Pfizer Inc. reported that its Covid-19 pill reduced hospitalizations and deaths in high-risk patients by 89%, a result that has the potential to change the way coronavirus disease is treated and alter the course of the pandemic. Shares soared in pre-opening trading.

The pharmaceutical company said on Friday, November 5, in a statement that it stopped accepting new patients in a clinical trial of the treatment "due to the overwhelming efficacy" and that it planned to present the results to US regulatory authorities to obtain an emergency authorization as soon as possible. . Pfizer shares were up 11% as of 6:52 a.m. ET in New York.

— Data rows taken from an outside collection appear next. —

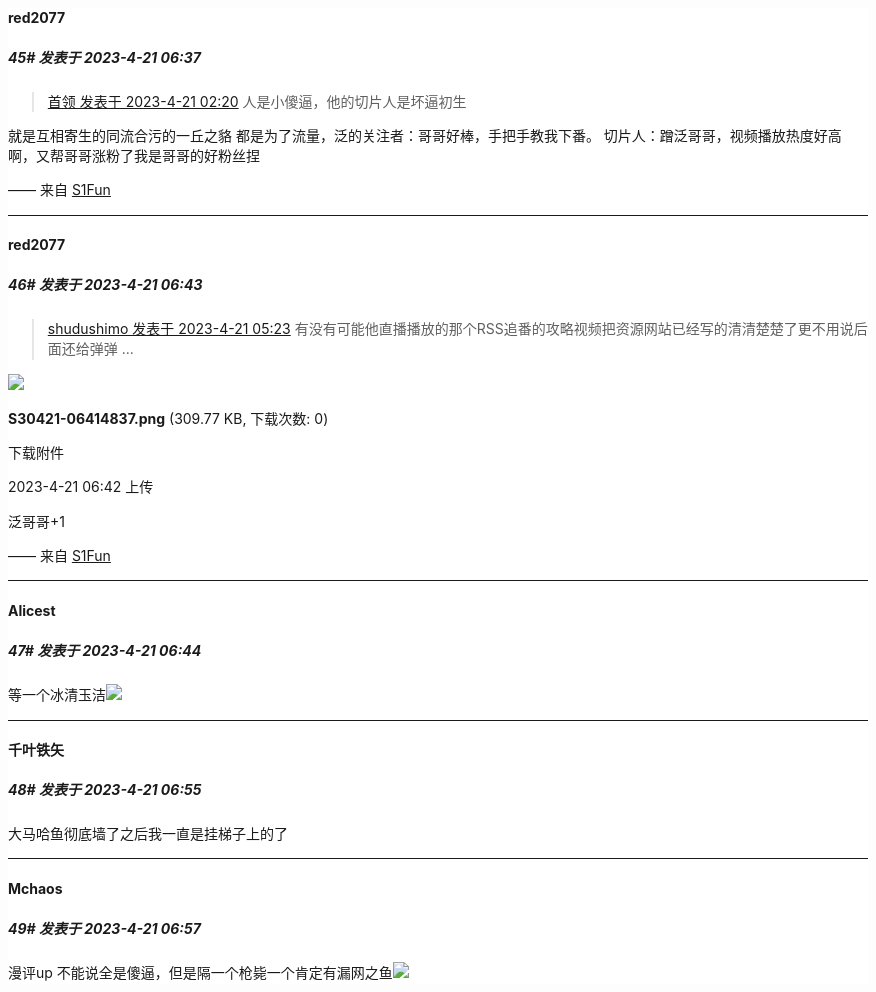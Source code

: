 ####  red2077  
##### 45#       发表于 2023-4-21 06:37

<blockquote><a href="httphttps://bbs.saraba1st.com/2b/forum.php?mod=redirect&amp;goto=findpost&amp;pid=60542787&amp;ptid=2129964" target="_blank">首领 发表于 2023-4-21 02:20</a>
人是小傻逼，他的切片人是坏逼初生</blockquote>
就是互相寄生的同流合污的一丘之貉
都是为了流量，泛的关注者：哥哥好棒，手把手教我下番。
切片人：蹭泛哥哥，视频播放热度好高啊，又帮哥哥涨粉了我是哥哥的好粉丝捏

—— 来自 [S1Fun](https://s1fun.koalcat.com)

*****

####  red2077  
##### 46#       发表于 2023-4-21 06:43

<blockquote><a href="httphttps://bbs.saraba1st.com/2b/forum.php?mod=redirect&amp;goto=findpost&amp;pid=60542991&amp;ptid=2129964" target="_blank">shudushimo 发表于 2023-4-21 05:23</a>
有没有可能他直播播放的那个RSS追番的攻略视频把资源网站已经写的清清楚楚了更不用说后面还给弹弹 ...</blockquote>

<img src="https://img.saraba1st.com/forum/202304/21/064253wqf6n0qhdvqwp1wl.png" referrerpolicy="no-referrer">

<strong>S30421-06414837.png</strong> (309.77 KB, 下载次数: 0)

下载附件

2023-4-21 06:42 上传

泛哥哥+1

—— 来自 [S1Fun](https://s1fun.koalcat.com)

*****

####  Alicest  
##### 47#       发表于 2023-4-21 06:44

等一个冰清玉洁<img src="https://static.saraba1st.com/image/smiley/face2017/002.png" referrerpolicy="no-referrer">

*****

####  千叶铁矢  
##### 48#       发表于 2023-4-21 06:55

大马哈鱼彻底墙了之后我一直是挂梯子上的了

*****

####  Mchaos  
##### 49#       发表于 2023-4-21 06:57

漫评up 不能说全是傻逼，但是隔一个枪毙一个肯定有漏网之鱼<img src="https://static.saraba1st.com/image/smiley/face2017/044.png" referrerpolicy="no-referrer">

The results mean that there are now two promising candidates for treating COVID-19 patients in the early stages of the disease. Last month, Merck & Co. and its partner Ridgeback Biotherapeutics LP presented their experimental pill to regulators after a study showed that it cut the risk of becoming seriously ill or dying in half in patients with mild to moderate Covid-19.

A pill that could be taken at home at the first symptom is a crucial tool in managing the Covid-19 crisis around the world, provided it is widely available. A Pfizer spokesman said the pill will be submitted to other regulatory agencies shortly after the application is filed in the United States.

In Pfizer's trial of 1,219 unvaccinated adults, five days of treatment with its drug dramatically reduced the rate of hospitalization when it was started within three to five days after symptoms began, the company reported.

The drug, Paxlovid, binds to an enzyme called protease to prevent the virus from replicating. Some HIV medications work in a similar way.